── Records for this task ──

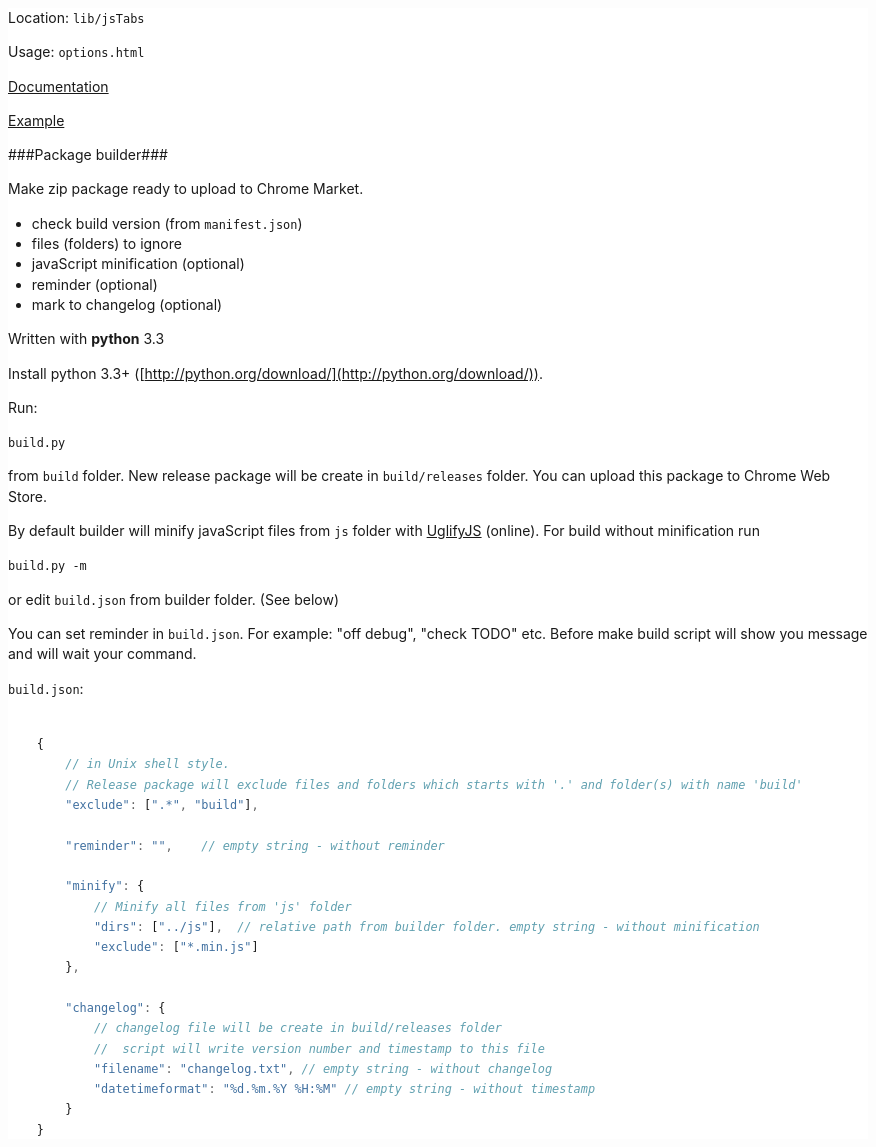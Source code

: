 Location: `lib/jsTabs`

Usage: `options.html` 

[Documentation](https://github.com/onikienko/jsTabs/blob/master/readme.ru.md)

[Example](http://sbox.pp.ua/jstabs/demo.html)


###Package builder###

Make zip package ready to upload to Chrome Market.

- check build version (from `manifest.json`)
- files (folders) to ignore
- javaScript minification (optional)
- reminder (optional)
- mark to changelog (optional)

Written with **python** 3.3

Install python 3.3+ ([http://python.org/download/](http://python.org/download/)).

Run: 

	build.py

from `build` folder. New release package will be create in `build/releases` folder. You can upload this package to Chrome Web Store.

By default builder will minify javaScript files from `js` folder with [UglifyJS](http://marijnhaverbeke.nl/uglifyjs) (online). For build without minification run

	build.py -m

or edit `build.json` from builder folder. (See below)

You can set reminder in `build.json`. For example: "off debug", "check TODO" etc. Before make build script will show you message  and will wait your command.

`build.json`:

```javaScript

	{
	    // in Unix shell style.
	    // Release package will exclude files and folders which starts with '.' and folder(s) with name 'build'
	    "exclude": [".*", "build"],

	    "reminder": "",    // empty string - without reminder

	    "minify": {
	    	// Minify all files from 'js' folder
	        "dirs": ["../js"],  // relative path from builder folder. empty string - without minification
	        "exclude": ["*.min.js"]  
	    },

	    "changelog": {
			// changelog file will be create in build/releases folder
			// 	script will write version number and timestamp to this file	
	        "filename": "changelog.txt", // empty string - without changelog
	        "datetimeformat": "%d.%m.%Y %H:%M" // empty string - without timestamp
	    }
	}

```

───

Task to carry out: All lines in the preceding records that hold the word "files" need to be copied.

Task solution:
- files (folders) to ignore
By default builder will minify javaScript files from `js` folder with [UglifyJS](http://marijnhaverbeke.nl/uglifyjs) (online). For build without minification run
	    // Release package will exclude files and folders which starts with '.' and folder(s) with name 'build'
	    	// Minify all files from 'js' folder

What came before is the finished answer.